→ DATA FOR PROCESSING
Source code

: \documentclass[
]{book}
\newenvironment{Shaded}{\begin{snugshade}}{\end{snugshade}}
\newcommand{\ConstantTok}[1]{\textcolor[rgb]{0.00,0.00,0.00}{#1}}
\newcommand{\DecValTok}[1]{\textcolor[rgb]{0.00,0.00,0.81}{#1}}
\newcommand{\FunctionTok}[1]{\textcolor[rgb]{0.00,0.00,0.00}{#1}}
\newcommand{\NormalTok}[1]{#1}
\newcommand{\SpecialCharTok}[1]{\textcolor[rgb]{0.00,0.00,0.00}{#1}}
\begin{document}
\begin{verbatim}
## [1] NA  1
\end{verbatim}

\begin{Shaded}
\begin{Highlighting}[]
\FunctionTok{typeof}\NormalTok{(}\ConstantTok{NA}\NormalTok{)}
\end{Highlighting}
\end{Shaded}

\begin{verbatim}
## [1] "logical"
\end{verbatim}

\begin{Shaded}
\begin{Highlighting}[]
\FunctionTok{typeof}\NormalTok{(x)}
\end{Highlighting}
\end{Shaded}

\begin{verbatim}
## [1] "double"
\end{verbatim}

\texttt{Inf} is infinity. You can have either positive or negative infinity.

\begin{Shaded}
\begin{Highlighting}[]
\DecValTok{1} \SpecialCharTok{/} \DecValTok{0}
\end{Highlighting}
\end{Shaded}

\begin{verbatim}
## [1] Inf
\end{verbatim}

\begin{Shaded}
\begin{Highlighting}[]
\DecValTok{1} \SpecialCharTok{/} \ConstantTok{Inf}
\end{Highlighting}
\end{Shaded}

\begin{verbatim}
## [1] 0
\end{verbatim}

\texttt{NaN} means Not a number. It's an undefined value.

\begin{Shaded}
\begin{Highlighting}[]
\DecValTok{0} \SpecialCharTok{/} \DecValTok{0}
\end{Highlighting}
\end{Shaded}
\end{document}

→ TASK OBJECTIVE
Print the records above in full, exactly.

→ ANSWER AREA
Source code

: \documentclass[
]{book}
\newenvironment{Shaded}{\begin{snugshade}}{\end{snugshade}}
\newcommand{\ConstantTok}[1]{\textcolor[rgb]{0.00,0.00,0.00}{#1}}
\newcommand{\DecValTok}[1]{\textcolor[rgb]{0.00,0.00,0.81}{#1}}
\newcommand{\FunctionTok}[1]{\textcolor[rgb]{0.00,0.00,0.00}{#1}}
\newcommand{\NormalTok}[1]{#1}
\newcommand{\SpecialCharTok}[1]{\textcolor[rgb]{0.00,0.00,0.00}{#1}}
\begin{document}
\begin{verbatim}
## [1] NA  1
\end{verbatim}

\begin{Shaded}
\begin{Highlighting}[]
\FunctionTok{typeof}\NormalTok{(}\ConstantTok{NA}\NormalTok{)}
\end{Highlighting}
\end{Shaded}

\begin{verbatim}
## [1] "logical"
\end{verbatim}

\begin{Shaded}
\begin{Highlighting}[]
\FunctionTok{typeof}\NormalTok{(x)}
\end{Highlighting}
\end{Shaded}

\begin{verbatim}
## [1] "double"
\end{verbatim}

\texttt{Inf} is infinity. You can have either positive or negative infinity.

\begin{Shaded}
\begin{Highlighting}[]
\DecValTok{1} \SpecialCharTok{/} \DecValTok{0}
\end{Highlighting}
\end{Shaded}

\begin{verbatim}
## [1] Inf
\end{verbatim}

\begin{Shaded}
\begin{Highlighting}[]
\DecValTok{1} \SpecialCharTok{/} \ConstantTok{Inf}
\end{Highlighting}
\end{Shaded}

\begin{verbatim}
## [1] 0
\end{verbatim}

\texttt{NaN} means Not a number. It's an undefined value.

\begin{Shaded}
\begin{Highlighting}[]
\DecValTok{0} \SpecialCharTok{/} \DecValTok{0}
\end{Highlighting}
\end{Shaded}
\end{document}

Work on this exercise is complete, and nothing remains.